Gregg also has a role in the picture, as the supercilious town head at the colonial theme park, a guy called Lord High Charlie who refuses ever to step out of character. “I thought it would be a terrible idea to be in it, and I was right,” he said with a chuckle, “because I knew that what would happen, would happen, which is that I would be at the end of the first week of production, the crew just beginning to listen to anything I said, and there I would be dressed up like this jackass who ran a colonial theme park and who can’t stop saying everything in ‘thees’ and ‘thous.’ And then I would turn to the crew to ask them to do something, and they would just laugh at me and walk away. I didn’t want to do it, but it’s similar to other jackasses I’ve played in other movies, so I was on the list anyway. And I also felt that of all the jackasses I’ve played, I wanted to play the Lord High Charlie—I just felt that’s a name I wanted on my bio. And I had such great actors, I just wanted to get in there and mix it up with them. It was three or four days, some of the most fun and most stress I had on the movie. And luckily I had people around who were smart enough to say, ‘You didn’t see what you just did, but trust me, you want to do another take.’”

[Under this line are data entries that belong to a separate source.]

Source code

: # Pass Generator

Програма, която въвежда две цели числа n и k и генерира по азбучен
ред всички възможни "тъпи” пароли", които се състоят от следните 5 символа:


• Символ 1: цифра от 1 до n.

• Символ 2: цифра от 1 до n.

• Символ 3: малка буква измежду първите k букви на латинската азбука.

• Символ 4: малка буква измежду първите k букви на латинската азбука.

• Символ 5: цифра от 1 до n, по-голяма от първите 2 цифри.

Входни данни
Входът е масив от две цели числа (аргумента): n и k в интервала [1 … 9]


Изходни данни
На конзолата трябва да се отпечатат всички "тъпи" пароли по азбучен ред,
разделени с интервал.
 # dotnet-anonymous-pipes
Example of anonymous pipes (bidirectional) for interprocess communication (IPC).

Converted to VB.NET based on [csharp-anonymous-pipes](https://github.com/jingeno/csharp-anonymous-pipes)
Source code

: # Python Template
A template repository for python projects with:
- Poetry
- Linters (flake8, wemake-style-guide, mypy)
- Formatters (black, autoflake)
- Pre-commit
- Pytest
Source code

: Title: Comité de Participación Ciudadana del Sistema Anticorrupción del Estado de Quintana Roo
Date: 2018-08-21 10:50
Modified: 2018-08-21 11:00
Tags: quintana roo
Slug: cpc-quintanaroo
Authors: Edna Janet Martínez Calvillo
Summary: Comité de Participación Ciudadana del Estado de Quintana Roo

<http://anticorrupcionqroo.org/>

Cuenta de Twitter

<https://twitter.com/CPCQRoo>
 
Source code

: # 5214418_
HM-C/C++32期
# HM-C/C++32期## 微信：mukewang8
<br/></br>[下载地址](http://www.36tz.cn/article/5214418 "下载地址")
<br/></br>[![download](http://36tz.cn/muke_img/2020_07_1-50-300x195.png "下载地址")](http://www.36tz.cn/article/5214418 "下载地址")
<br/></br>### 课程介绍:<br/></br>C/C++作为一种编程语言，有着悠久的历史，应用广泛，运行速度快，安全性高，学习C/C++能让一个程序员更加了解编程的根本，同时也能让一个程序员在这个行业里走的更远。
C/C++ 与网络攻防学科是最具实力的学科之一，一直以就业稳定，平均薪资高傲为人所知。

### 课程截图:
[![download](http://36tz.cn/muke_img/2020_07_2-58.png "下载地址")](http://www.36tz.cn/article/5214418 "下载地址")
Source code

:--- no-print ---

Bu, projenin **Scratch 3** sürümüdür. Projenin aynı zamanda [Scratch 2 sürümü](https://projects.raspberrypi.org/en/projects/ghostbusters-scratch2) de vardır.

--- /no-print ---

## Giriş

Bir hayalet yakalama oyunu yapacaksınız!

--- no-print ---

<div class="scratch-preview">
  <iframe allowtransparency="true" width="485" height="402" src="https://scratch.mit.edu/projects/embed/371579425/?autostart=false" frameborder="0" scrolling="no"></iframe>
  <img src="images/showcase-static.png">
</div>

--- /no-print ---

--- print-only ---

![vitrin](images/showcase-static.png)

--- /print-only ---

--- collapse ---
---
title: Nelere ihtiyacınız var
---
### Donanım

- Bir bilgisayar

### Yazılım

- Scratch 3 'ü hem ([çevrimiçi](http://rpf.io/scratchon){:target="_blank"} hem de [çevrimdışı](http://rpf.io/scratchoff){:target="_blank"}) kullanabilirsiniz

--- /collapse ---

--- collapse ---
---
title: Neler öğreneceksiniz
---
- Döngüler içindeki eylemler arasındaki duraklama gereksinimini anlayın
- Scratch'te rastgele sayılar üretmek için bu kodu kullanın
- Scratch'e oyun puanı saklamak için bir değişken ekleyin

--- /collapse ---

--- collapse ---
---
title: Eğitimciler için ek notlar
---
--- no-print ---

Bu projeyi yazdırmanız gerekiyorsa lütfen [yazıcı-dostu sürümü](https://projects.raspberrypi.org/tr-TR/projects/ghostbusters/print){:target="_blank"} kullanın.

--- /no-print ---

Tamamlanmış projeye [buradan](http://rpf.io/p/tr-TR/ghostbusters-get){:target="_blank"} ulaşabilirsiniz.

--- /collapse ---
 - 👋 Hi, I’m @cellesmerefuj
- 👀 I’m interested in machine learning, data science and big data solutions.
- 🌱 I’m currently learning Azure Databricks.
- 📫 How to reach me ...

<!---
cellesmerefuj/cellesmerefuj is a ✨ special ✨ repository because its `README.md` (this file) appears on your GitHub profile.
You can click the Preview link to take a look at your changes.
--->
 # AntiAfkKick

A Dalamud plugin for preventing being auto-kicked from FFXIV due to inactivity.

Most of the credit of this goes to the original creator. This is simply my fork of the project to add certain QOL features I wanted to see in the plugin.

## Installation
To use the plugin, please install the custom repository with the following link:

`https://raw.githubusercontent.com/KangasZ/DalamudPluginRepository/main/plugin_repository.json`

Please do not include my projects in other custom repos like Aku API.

For all the problems, though, Gregg’s very satisfied with the result. “I was surprised how much I felt that at the end of it, for all the difficulties, I had absolutely gotten to make the movie I wanted to make, with a cast I couldn’t have aimed higher than. There’s nobody I would have had in their place. I didn’t have to compromise on the important stuff, and I didn’t have to compromise the material. So whatever I suffered in those twenty-five days was worth it.”
Asked what he thinks the general audience reaction will be to such edgy fare, Gregg replied, “I think it definitely tackles the subject matter in an unflinching, sometimes slightly shocking way, but I think it’s a movie, like the book, that has a big heart. And it’s not trying to shock anybody. I think that people will walk out of it and feel that they’ve definitely gone on a bit of a wild ride and yet I think they’ll be hard-pressed to think of anything that was truly offensive.”
“Choke” is a Fox Searchlight release.